Records provided:
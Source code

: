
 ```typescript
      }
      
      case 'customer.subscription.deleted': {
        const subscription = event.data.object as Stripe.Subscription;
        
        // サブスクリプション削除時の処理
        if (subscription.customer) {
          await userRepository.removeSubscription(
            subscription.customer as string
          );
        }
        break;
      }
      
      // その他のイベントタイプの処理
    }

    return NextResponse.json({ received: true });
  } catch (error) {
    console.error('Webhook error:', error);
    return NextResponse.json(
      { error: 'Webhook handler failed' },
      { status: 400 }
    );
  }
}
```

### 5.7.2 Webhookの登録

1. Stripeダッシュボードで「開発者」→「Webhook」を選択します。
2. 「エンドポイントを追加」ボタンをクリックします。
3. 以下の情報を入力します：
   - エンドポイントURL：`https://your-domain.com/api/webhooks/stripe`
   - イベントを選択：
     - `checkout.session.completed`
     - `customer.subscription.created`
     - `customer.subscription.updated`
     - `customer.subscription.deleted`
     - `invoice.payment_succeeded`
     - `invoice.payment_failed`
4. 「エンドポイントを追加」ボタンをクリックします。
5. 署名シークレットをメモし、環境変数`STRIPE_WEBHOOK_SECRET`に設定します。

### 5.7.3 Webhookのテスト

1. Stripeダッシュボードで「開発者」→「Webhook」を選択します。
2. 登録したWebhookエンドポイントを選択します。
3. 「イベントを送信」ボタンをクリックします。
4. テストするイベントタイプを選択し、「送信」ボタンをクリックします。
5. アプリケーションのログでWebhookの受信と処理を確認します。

Exercise aim:
Copy each line in the entries above where the word "json" shows up.

Result for this task:
    return NextResponse.json({ received: true });
    return NextResponse.json(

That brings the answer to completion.